- Task requirements -
Your task is to repeat exactly the lines below between the line holding "- Practice logical" and the line holding "I'm Om Jamge", inclusive, and only those.

--- Source material Enclosed Below ---

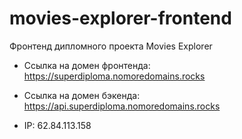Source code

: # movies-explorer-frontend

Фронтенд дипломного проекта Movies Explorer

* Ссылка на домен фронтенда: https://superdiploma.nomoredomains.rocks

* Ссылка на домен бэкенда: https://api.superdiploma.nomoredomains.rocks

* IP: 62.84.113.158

--- End of Enclosed Source material ---
--- Source material Enclosed Below ---

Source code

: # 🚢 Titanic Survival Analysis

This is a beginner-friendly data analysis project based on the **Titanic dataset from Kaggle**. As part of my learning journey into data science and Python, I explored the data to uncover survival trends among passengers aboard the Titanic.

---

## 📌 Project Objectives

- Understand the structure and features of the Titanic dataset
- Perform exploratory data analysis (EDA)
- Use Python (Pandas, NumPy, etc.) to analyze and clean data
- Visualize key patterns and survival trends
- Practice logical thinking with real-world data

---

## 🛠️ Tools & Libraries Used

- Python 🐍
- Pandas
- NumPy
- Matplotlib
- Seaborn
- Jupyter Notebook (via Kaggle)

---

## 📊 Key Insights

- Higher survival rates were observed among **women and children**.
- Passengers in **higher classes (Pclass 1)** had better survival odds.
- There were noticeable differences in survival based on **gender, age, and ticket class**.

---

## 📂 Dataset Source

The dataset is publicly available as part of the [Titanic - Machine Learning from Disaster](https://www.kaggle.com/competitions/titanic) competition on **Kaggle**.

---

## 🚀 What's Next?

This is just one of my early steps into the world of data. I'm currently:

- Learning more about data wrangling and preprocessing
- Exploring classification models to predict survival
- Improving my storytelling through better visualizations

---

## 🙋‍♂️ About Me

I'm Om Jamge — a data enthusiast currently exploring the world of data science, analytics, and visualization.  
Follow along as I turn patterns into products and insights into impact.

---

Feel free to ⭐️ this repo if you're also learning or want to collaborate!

--- End of Enclosed Source material ---

- Answer box -
- Practice logical thinking with real-world data

---

## 🛠️ Tools & Libraries Used

- Python 🐍
- Pandas
- NumPy
- Matplotlib
- Seaborn
- Jupyter Notebook (via Kaggle)

---

## 📊 Key Insights

- Higher survival rates were observed among **women and children**.
- Passengers in **higher classes (Pclass 1)** had better survival odds.
- There were noticeable differences in survival based on **gender, age, and ticket class**.

---

## 📂 Dataset Source

The dataset is publicly available as part of the [Titanic - Machine Learning from Disaster](https://www.kaggle.com/competitions/titanic) competition on **Kaggle**.

---

## 🚀 What's Next?

This is just one of my early steps into the world of data. I'm currently:

- Learning more about data wrangling and preprocessing
- Exploring classification models to predict survival
- Improving my storytelling through better visualizations

---

## 🙋‍♂️ About Me

I'm Om Jamge — a data enthusiast currently exploring the world of data science, analytics, and visualization.  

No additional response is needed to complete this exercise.